For the records below, report how many lines include "nbsp", with no accompanying text.

○ ○ ○ ○ ○ ○ ○

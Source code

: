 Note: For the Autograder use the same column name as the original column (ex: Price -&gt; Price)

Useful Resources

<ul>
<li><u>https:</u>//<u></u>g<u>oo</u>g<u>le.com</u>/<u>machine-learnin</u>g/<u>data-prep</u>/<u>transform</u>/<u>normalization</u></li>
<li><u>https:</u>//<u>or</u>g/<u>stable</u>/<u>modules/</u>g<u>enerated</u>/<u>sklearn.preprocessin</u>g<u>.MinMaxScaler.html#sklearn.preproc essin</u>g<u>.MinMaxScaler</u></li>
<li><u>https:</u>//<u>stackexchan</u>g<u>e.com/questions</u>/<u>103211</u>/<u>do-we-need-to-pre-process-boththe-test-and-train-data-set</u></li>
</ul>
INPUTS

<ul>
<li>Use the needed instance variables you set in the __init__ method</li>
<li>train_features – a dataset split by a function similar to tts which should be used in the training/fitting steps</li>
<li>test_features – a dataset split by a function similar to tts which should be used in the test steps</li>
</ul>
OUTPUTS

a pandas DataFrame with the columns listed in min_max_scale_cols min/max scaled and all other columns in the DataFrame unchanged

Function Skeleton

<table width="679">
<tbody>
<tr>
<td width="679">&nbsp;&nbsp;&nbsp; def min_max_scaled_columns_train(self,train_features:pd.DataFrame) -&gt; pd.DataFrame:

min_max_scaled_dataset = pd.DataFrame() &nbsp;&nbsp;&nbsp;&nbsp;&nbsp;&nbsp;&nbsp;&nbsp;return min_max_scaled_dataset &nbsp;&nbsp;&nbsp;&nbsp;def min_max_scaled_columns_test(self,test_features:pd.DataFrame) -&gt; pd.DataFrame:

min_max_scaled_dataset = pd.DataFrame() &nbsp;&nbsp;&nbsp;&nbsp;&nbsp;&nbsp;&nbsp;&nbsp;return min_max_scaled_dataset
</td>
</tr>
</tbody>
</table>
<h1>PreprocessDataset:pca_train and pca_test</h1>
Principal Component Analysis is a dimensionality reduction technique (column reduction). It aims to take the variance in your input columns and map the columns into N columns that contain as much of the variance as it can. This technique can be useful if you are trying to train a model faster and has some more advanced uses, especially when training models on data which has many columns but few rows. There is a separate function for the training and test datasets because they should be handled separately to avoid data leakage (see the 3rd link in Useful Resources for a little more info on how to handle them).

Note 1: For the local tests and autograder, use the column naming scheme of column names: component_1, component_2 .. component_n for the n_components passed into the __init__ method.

○ ○ ○ ○ ○ ○ ○

**SOLUTION TO THE EXERCISE**
3